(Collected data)
--------------------------------------------------

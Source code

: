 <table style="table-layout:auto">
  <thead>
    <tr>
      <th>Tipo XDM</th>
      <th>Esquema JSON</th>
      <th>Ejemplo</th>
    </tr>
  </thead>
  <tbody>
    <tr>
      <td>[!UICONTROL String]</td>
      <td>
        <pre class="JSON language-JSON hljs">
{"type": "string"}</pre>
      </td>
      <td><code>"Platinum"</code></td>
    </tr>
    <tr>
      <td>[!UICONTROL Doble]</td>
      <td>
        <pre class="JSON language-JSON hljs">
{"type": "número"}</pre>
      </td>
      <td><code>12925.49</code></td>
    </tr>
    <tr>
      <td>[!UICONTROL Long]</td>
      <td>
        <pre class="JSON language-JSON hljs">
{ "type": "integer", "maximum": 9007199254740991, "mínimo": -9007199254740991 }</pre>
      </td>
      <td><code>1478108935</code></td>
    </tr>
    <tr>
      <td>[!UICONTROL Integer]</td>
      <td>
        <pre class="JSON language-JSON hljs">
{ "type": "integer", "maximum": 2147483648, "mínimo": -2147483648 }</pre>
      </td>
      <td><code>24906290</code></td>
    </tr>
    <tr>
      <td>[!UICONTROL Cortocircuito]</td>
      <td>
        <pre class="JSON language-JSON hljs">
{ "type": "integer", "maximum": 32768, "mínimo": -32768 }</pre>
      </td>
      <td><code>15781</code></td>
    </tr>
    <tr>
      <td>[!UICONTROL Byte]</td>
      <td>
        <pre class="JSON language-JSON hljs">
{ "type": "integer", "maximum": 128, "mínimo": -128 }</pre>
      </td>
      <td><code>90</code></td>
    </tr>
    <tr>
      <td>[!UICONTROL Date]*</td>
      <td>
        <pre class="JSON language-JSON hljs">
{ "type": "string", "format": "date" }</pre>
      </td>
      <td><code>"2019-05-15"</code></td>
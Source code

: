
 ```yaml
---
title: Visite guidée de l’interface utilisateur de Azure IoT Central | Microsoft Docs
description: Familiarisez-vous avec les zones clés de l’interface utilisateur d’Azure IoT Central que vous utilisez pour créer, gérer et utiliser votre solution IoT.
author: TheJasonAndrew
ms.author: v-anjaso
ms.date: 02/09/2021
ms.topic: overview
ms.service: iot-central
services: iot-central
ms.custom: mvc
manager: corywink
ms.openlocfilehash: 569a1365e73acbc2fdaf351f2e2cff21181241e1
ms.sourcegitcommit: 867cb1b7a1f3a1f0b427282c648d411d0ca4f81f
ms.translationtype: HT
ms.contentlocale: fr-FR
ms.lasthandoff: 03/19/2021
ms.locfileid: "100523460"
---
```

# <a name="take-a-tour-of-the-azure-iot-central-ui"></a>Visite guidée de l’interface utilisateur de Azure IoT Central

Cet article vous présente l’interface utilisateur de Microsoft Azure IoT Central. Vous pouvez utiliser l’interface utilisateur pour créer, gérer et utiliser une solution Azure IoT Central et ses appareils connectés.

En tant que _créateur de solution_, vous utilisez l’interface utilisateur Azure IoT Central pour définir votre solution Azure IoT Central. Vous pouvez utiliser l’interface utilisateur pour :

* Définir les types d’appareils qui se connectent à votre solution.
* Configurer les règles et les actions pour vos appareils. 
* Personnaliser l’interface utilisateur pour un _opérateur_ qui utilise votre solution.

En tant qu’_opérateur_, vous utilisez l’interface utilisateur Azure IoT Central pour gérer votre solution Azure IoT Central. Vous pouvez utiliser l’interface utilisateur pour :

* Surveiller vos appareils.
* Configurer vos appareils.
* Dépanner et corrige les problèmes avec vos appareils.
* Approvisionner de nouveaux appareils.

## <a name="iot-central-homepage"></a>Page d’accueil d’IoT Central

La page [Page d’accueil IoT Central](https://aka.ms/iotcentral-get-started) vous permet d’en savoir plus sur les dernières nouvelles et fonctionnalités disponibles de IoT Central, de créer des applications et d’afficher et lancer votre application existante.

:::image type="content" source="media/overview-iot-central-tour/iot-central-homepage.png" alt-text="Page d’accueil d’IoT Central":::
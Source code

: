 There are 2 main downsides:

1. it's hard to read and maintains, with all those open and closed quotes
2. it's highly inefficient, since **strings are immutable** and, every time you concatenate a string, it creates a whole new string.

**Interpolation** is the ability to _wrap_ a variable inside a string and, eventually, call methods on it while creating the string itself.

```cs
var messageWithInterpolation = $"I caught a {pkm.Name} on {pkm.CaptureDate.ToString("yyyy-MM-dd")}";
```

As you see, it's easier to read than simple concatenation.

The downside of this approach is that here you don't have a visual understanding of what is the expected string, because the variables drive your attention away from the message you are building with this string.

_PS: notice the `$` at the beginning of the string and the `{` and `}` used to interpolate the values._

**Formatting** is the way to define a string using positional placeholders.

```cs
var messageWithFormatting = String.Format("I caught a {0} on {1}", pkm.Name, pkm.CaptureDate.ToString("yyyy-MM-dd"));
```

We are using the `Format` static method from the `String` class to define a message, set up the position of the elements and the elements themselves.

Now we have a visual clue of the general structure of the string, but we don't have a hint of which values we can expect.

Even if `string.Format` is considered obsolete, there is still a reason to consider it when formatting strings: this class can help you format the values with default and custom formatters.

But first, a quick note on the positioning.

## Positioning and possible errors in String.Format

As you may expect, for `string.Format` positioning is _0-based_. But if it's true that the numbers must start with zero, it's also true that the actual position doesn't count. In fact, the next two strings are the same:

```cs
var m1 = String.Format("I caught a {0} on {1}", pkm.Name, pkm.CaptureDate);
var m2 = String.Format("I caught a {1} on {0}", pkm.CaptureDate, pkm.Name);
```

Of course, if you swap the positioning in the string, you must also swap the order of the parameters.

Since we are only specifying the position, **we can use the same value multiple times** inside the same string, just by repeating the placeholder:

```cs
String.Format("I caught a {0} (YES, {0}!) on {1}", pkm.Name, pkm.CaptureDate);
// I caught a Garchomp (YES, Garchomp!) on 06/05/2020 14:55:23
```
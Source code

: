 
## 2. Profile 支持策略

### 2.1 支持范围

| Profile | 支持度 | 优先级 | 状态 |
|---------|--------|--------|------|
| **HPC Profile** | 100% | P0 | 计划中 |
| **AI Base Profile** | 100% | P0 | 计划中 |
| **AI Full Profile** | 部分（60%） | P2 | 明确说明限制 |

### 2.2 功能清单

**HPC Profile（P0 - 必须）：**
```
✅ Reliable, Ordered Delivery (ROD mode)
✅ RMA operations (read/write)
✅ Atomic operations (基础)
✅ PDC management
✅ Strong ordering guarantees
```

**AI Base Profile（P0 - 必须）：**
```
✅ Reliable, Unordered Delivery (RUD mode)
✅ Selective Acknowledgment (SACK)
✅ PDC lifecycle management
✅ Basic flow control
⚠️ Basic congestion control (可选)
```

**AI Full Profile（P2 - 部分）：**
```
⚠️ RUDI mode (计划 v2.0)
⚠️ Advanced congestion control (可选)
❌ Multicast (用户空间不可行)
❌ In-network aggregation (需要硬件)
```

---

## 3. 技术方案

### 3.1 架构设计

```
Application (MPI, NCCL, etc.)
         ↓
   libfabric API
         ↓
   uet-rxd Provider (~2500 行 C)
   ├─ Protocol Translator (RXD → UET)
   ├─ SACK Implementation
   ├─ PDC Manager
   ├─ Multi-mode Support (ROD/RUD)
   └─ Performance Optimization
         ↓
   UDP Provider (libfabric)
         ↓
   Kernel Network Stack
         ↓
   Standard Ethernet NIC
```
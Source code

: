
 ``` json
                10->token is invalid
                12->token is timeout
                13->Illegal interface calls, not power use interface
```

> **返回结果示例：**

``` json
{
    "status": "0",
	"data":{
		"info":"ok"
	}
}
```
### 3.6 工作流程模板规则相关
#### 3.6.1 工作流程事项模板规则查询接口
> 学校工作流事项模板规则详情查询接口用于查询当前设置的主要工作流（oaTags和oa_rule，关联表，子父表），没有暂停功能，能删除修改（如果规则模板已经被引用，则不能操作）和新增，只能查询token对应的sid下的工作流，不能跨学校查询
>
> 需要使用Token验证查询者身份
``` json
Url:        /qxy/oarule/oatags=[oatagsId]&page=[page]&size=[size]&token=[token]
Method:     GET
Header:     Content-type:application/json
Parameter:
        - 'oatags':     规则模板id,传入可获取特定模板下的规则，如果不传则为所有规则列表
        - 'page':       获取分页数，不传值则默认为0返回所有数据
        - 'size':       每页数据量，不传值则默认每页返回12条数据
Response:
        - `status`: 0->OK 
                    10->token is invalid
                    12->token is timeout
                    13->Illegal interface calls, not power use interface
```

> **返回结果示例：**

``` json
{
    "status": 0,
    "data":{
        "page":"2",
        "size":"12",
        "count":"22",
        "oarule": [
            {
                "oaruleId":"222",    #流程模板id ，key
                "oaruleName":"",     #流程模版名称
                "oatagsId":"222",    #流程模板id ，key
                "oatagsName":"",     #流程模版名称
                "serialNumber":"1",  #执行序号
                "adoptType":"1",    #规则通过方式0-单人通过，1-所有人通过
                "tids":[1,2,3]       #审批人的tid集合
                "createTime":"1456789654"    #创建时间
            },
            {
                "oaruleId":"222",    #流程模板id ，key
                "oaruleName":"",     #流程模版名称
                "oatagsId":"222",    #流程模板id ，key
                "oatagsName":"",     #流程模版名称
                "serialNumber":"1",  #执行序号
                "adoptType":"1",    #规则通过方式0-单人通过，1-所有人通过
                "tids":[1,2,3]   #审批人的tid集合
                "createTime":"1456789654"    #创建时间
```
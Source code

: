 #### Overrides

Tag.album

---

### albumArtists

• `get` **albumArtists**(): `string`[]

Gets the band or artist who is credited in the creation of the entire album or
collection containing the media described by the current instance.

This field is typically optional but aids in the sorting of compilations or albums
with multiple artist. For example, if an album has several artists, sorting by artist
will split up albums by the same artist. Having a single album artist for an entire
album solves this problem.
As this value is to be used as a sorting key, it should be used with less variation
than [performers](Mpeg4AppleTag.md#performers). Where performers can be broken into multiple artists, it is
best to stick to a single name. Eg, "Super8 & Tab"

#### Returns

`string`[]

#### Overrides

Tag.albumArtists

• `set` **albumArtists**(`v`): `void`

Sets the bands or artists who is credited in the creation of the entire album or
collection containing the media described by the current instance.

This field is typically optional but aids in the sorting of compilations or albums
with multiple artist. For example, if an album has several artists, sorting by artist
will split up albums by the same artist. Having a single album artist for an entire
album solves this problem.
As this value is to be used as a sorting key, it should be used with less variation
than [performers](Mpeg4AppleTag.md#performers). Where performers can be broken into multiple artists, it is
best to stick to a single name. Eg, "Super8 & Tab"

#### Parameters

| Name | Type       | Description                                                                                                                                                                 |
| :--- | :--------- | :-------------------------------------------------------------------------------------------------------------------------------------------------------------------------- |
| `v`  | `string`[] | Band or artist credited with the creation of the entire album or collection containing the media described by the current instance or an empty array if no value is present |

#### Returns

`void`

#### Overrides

--------------------------------------------------

WHAT IS BEING ASKED: Return exactly the lines from the line bearing "### albumArtists" to the end of the records, inclusive of both; include no other lines.

ANSWER TO THIS TASK:
### albumArtists

• `get` **albumArtists**(): `string`[]

Gets the band or artist who is credited in the creation of the entire album or
collection containing the media described by the current instance.

This field is typically optional but aids in the sorting of compilations or albums
with multiple artist. For example, if an album has several artists, sorting by artist
will split up albums by the same artist. Having a single album artist for an entire
album solves this problem.
As this value is to be used as a sorting key, it should be used with less variation
than [performers](Mpeg4AppleTag.md#performers). Where performers can be broken into multiple artists, it is
best to stick to a single name. Eg, "Super8 & Tab"

#### Returns

`string`[]

#### Overrides

Tag.albumArtists

• `set` **albumArtists**(`v`): `void`

Sets the bands or artists who is credited in the creation of the entire album or
collection containing the media described by the current instance.

This field is typically optional but aids in the sorting of compilations or albums
with multiple artist. For example, if an album has several artists, sorting by artist
will split up albums by the same artist. Having a single album artist for an entire
album solves this problem.
As this value is to be used as a sorting key, it should be used with less variation
than [performers](Mpeg4AppleTag.md#performers). Where performers can be broken into multiple artists, it is
best to stick to a single name. Eg, "Super8 & Tab"

#### Parameters

| Name | Type       | Description                                                                                                                                                                 |
| :--- | :--------- | :-------------------------------------------------------------------------------------------------------------------------------------------------------------------------- |
| `v`  | `string`[] | Band or artist credited with the creation of the entire album or collection containing the media described by the current instance or an empty array if no value is present |

#### Returns

`void`

#### Overrides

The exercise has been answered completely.